Emeklilere yönelik bayram ikramiyelerinin artan hayat pahalılığı karşısında ikramiye olmaktan çıkıp komik rakamlara ve harçlığa dönüştüğüne dikkat çeken Nalbantoğlu, TBMM Başkanlığına sunduğu kanun teklifinin gerekçesinde şu ifadelere yer verdi:
“Anayasamızda yer alan sosyal hukuk devletinin öncelikli görevi, emekli ve yaşlıları korumak ve insan onuruna uygun bir yaşam standardı sağlayacak bir gelir sağlamaktır. Oysa DİSK – AR’ın yaptığı çalışmaya göre ülkemizde ortalama emekli aylığı merkez Avrupa ülkelerinin 6’da biri kadardır. Yine aynı araştırmaya göre:
?2002 yılında Türkiye’de ortalama emekli ve hak sahibi aylık ve geliri asgari ücretin yüzde 22 fazlası iken 2023’te yüzde 26 altına düşmüştür.
?2002’de ortalama emekli aylığının kişi başına GSYH’ye oranı yüzde 46,4 iken 2024’te yüzde 27,7’ye gerilemiştir.
?2007-2023 arasında SGK’ye yapılan bütçe transferlerinin içinde emeklilerin payı 2,9 puan gerilemiştir.

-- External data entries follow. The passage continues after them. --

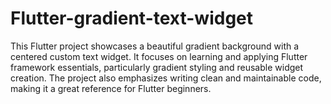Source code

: # Flutter-gradient-text-widget
This Flutter project showcases a beautiful gradient background with a centered custom text widget. It focuses on learning and applying Flutter framework essentials, particularly gradient styling and reusable widget creation. The project also emphasizes writing clean and maintainable code, making it a great reference for Flutter beginners.
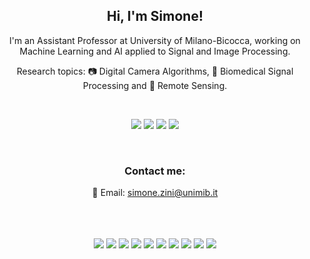 <div align = center>
  
## Hi, I'm Simone!

I'm an Assistant Professor at University of Milano-Bicocca, working on Machine Learning and AI applied to Signal and Image Processing.
<br>

Research topics: :camera: Digital Camera Algorithms, :brain: Biomedical Signal Processing and :satellite: Remote Sensing. 

<br>

[<img src="https://img.shields.io/badge/Google_Scholar-4285F4?style=for-the-badge&logo=google-scholar&logoColor=white" />](https://scholar.google.it/citations?user=JH8KVssAAAAJ&hl)
[<img src="https://img.shields.io/badge/orcid-A6CE39?style=for-the-badge&logo=orcid&logoColor=white" />](https://orcid.org/0000-0002-8505-1581)
[<img src="https://img.shields.io/badge/website-000000?style=for-the-badge&logo=About.me&logoColor=white" />](https://thezino.github.io/)
[<img src="https://img.shields.io/badge/linkedin-%230077B5.svg?&style=for-the-badge&logo=linkedin&logoColor=white" />](https://www.linkedin.com/in/simone-zini-phd-8665b588/)

<br>

### Contact me:
📧 Email: [simone.zini@unimib.it](mailto:simone.zini@unimib.it)

<br>
<br>
<br>

<img src="https://img.shields.io/badge/Python-FFD43B?style=for-the-badge&logo=python&logoColor=blue">
<img src="https://img.shields.io/badge/C%2B%2B-00599C?style=for-the-badge&logo=c%2B%2B&logoColor=white">
<img src="https://img.shields.io/badge/PyTorch-EE4C2C?style=for-the-badge&logo=pytorch&logoColor=white">
<img src="https://img.shields.io/badge/Unity-100000?style=for-the-badge&logo=unity&logoColor=white">
<img src="https://img.shields.io/badge/Arduino-00979D?style=for-the-badge&logo=Arduino&logoColor=white">
<img src="https://img.shields.io/badge/Raspberry%20Pi-A22846?style=for-the-badge&logo=Raspberry%20Pi&logoColor=white">
<img src="https://img.shields.io/badge/Linux-FCC624?style=for-the-badge&logo=linux&logoColor=black">
<img src="https://img.shields.io/badge/Overleaf-47A141?style=for-the-badge&logo=Overleaf&logoColor=white">
<img src="https://img.shields.io/badge/gimp-5C5543?style=for-the-badge&logo=gimp&logoColor=white">
<img src="https://img.shields.io/badge/Inkscape-000000?style=for-the-badge&logo=Inkscape&logoColor=white">


</div>
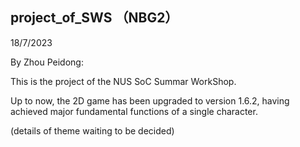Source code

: ## project_of_SWS （NBG2）
18/7/2023


By Zhou Peidong:


This is the project of the NUS SoC Summar WorkShop.


Up to now, the 2D game has been upgraded to version 1.6.2, having achieved major fundamental functions of a single character. 

(details of theme waiting to be decided)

Öte yandan TÜRK – İŞ’in açlık ve yoksulluk sınırı araştırmasına göre Ocak 2025 itibariyle 4 kişilik bir ailenin aylık gıda harcaması tutarı (açlık sınırı) 22.131 TL’ye, gıda harcaması ile giyim, konut kira, elektrik, su, yakıt, ulaşım, eğitim, sağlık ve benzeri ihtiyaçlar için yapılması zorunlu diğer aylık harcamalarının toplam tutarı ise (yoksulluk sınırı) 72.088 TL’ye yükselmiştir. İzlenilen politikalara bağlı alım gücünün sürekli düşmesinin yanı sıra 2025 yılı için yapılan maaş artışları da göz önüne alındığında emeklilerin büyük çoğunluğunun açlık sınırının altında yaşamaya mahkûm edildiği görülmektedir. Bu çerçevede yukarıda sayılan kayıpların bir nebze de olsa telafisi için, 2018 yılından itibaren ödenmeye başlanan bayram ikramiyelerinin öncelikle ekonomik koşullara ve günün şartlarına göre güncellenerek bu yıl en az 20 bin TL olarak ödenmesi, gelecek yıldan itibaren ödenecek tutarların her yıl bir düzenleme yapmaya gerek kalmadan yeniden değerleme oranında arttırılarak belirlenmesi ve böylelikle ikramiyenin takdire bağlı olmaktan çıkarılması bir ihtiyaç haline gelmiştir.”